Se você for cristão, não perca. E, se você for padre ou pastor, organize uma excursão de sua comunidade –será espiritualmente mais útil do que assistir a "Os Dez Mandamentos". Ou então contrate a peça para a homilia do terceiro domingo de Quaresma –é uma excelente ilustração do mistério da redenção.

Lucas (15, 1-2): "Aproximavam-se de Jesus todos os publicanos e pecadores para o ouvir. Os fariseus e os escribas murmuravam: Este recebe pecadores e come com eles". Jesus responde explicando a alegria da redenção por três parábolas, a da ovelha perdida, a da dracma perdida (na peça, é o brinco perdido) e a do filho pródigo (na peça, é a filha expulsa de casa).

O leitor dos Evangelhos sabe que fariseus e escribas têm razão: Jesus tem simpatia por adúlteras, prostitutas e demais pecadores e pecadoras. Enquanto isso, ele tem antipatia por moralistas e hipócritas.

"Moralistas e hipócritas" é um pleonasmo. Se os moralistas não fossem hipócritas, não precisariam ser moralistas: por que me preocupar com o que faz meu vizinho, se não porque ele desperta em mim um desejo ou uma tentação que tento esconder de mi mesmo e do mundo?

Em 2003, meu filho, num intercâmbio, passou um ano letivo na PUC de Curitiba. Uma noite, ele foi convidado por alguns colegas para um programa que, foi-lhe dito, ele "adoraria": passar de carro por ruas semidesertas e jogar laranjas nas prostitutas travestis que esperavam clientes.

Meu filho ficou abismado. Pedras para machucar, ovos para sujar, bananas como gozação do pênis, daria para explicar. Mas por que laranjas?
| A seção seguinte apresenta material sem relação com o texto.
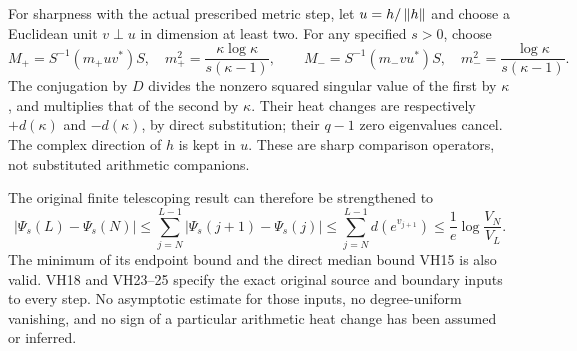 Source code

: \documentclass[11pt]{article}
\begin{document}
For sharpness with the actual prescribed metric step, let \(u=h/\norm h\)
and choose a Euclidean unit \(v\perp u\) in dimension at least two.
For any specified \(s>0\), choose
\begin{equation}\tag{VH30}\label{VH30}
M_+=S^{-1}(m_+uv^*)S,\quad
m_+^2=\frac{\kappa\log\kappa}{s(\kappa-1)},\qquad
M_-=S^{-1}(m_-vu^*)S,\quad
m_-^2=\frac{\log\kappa}{s(\kappa-1)}.
\end{equation}
The conjugation by \(D\) divides the nonzero squared singular value
of the first by \(\kappa\), and multiplies that of the second by
\(\kappa\). Their heat changes are respectively
\(+d(\kappa)\) and \(-d(\kappa)\), by direct substitution; their
\(q-1\) zero eigenvalues cancel. The complex direction of \(h\) is
kept in \(u\). These are sharp comparison operators, not substituted
arithmetic companions.

The original finite telescoping result can therefore be strengthened to
\begin{equation}\tag{VH31}\label{VH31}
|\Psi_s(L)-\Psi_s(N)|\le
\sum_{j=N}^{L-1}|\Psi_s(j+1)-\Psi_s(j)|
\le\sum_{j=N}^{L-1}d(e^{v_{j+1}})
\le\frac1e\log\frac{V_N}{V_L}.
\end{equation}
The minimum of its endpoint bound and the direct median bound VH15 is
also valid. VH18 and VH23--25 specify the exact original source and
boundary inputs to every step. No asymptotic estimate for those inputs,
no degree-uniform vanishing, and no sign of a particular arithmetic
heat change has been assumed or inferred.
\end{document}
A psicanálise ajuda: laranja não é só um fruto, é também o testa de ferro, que colocamos no nosso lugar quando estamos a fim de fazer algo escuso. Os estudantes de Curitiba jogavam laranjas porque os travestis na rua eram os laranjas da tentação de eles mesmos, os estudantes, vestir peruca e sainha e vender-se pelas ruas. Laranjas nos laranjas.

O Brasil tem o recorde de 100 travestis e transexuais assassinados na rua a cada ano. Quem autoriza os apedrejadores ou "alaranjadores"? São os moralistas e os "engraçados".
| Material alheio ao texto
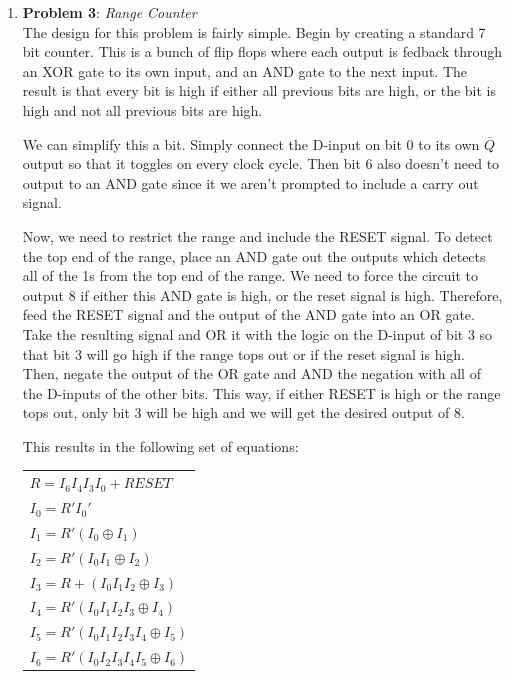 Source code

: \documentclass{article}
\begin{document}
\begin{enumerate}
        \item \textbf{Problem 3}: \emph{Range Counter} \\
        
        The design for this problem is fairly simple. Begin by creating a
        standard 7 bit counter. This is a bunch of flip flops where each output
        is fedback through an XOR gate to its own input, and an AND gate to the
        next input. The result is that every bit is high if either all previous
        bits are high, or the bit is high and not all previous bits are high.

        We can simplify this a bit. Simply connect the D-input on bit 0 to its
        own $\overline{Q}$ output so that it toggles on every clock cycle. Then
        bit 6 also doesn't need to output to an AND gate since it we aren't
        prompted to include a carry out signal. 

        Now, we need to restrict the range and include the RESET signal. To
        detect the top end of the range, place an AND gate out the outputs which
        detects all of the 1s from the top end of the range. We
        need to force the circuit to output 8 if either this AND gate is high,
        or the reset signal is high. Therefore, feed the RESET signal and the
        output of the AND gate into an OR gate. Take the resulting signal and
        OR it with the logic on the D-input of bit 3 so that bit 3 will go high
        if the range tops out or if the reset signal is high. Then, negate the 
        output of the OR gate and AND the negation with all of the D-inputs of 
        the other bits. This way, if either RESET is high or the range tops out,
        only bit 3 will be high and we will get the desired output of 8.

        This results in the following set of equations:

        \begin{tabular}{|l|}
            \hline
            $R = I_6I_4I_3I_0 + RESET$ \\
            $I_0 = R'I_0'$ \\
            $I_1 = R'(I_0 \oplus I_1)$ \\
            $I_2 = R'(I_0I_1 \oplus I_2)$ \\
            $I_3 = R + (I_0I_1I_2 \oplus I_3)$ \\
            $I_4 = R'(I_0I_1I_2I_3 \oplus I_4)$ \\
            $I_5 = R'(I_0I_1I_2I_3I_4 \oplus I_5)$ \\
            $I_6 = R'(I_0I_2I_3I_4I_5 \oplus I_6)$ \\
            \hline
        \end{tabular}


\end{enumerate}
\end{document}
Os moralistas (fariseus e escribas) querem que o "pecado" seja punido. De fato, dessa forma, eles acabam incitando um fiel ou outro a apedrejar "a puta" ou "o veado" que representam tentações "culpadas": mato "o traveco" para me liberar do traveco em mim.
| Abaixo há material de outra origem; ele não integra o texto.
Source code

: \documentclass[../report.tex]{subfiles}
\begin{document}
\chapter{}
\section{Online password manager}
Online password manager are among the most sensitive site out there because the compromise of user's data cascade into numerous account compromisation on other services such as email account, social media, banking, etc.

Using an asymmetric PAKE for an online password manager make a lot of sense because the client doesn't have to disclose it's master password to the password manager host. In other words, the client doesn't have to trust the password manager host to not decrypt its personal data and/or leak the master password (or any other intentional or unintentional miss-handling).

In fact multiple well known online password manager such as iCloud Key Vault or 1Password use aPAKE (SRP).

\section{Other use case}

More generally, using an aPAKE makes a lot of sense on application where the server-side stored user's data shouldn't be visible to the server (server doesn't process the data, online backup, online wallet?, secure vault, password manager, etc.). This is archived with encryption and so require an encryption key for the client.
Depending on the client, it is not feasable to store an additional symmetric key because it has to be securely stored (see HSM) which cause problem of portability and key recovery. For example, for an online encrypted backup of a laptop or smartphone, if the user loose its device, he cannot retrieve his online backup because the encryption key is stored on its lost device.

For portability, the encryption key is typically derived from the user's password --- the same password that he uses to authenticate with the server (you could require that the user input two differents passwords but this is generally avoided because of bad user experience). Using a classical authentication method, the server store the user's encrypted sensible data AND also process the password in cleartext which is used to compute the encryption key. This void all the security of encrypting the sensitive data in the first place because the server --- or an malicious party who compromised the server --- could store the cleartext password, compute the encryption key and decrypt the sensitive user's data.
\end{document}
E o "engraçado"? Pois é, o moralista denuncia os desejos, o "engraçado" pretende escondê-los, o que é pior. Os "engraçados" são os piadistas de padaria; eles permitem que seu público negue seus próprios desejos, que são transformados em objetos de riso e, graças ao riso, confinados nos outros. Nada a ver comigo; prova disso, estou rindo: olhe como é engraçado ver os travestis fugindo das laranjas, com saltos altos e trejeitos.

O moralista culpa, o "engraçado" desagrava. O moralista ainda pode achar discutível a ideia de jogar pedras. O "engraçado" sequer é sensível ao argumento do próprio Cristo (quem estiver sem pecado jogue a primeira pedra) porque ele não se reconhece como pecador.

Na semana passada, Rita Cadillac foi convidada a um programa "engraçado" para deixar a marca de sua bunda na "calçada da sarjeta". Para alguém achar isso engraçado, é preciso que ele esteja negando uma poderosa fantasia de ser atriz num filme pornô ou musa de um cárcere masculino. Para maior clareza: essas fantasias são ótimas, a negação "engraçada" dessas fantasias é sinistra e assassina.

Renata Carvalho, no fim da peça, lembrou que domingo retrasado, no parque do Carmo, em São Paulo, morreu Yasmin Montoy, travesti e prostituta de 20 anos. Só falaram disso alguns sites e o "R7". Os moralistas devem achar certo. E os "engraçados" devem achar engraçadíssimo.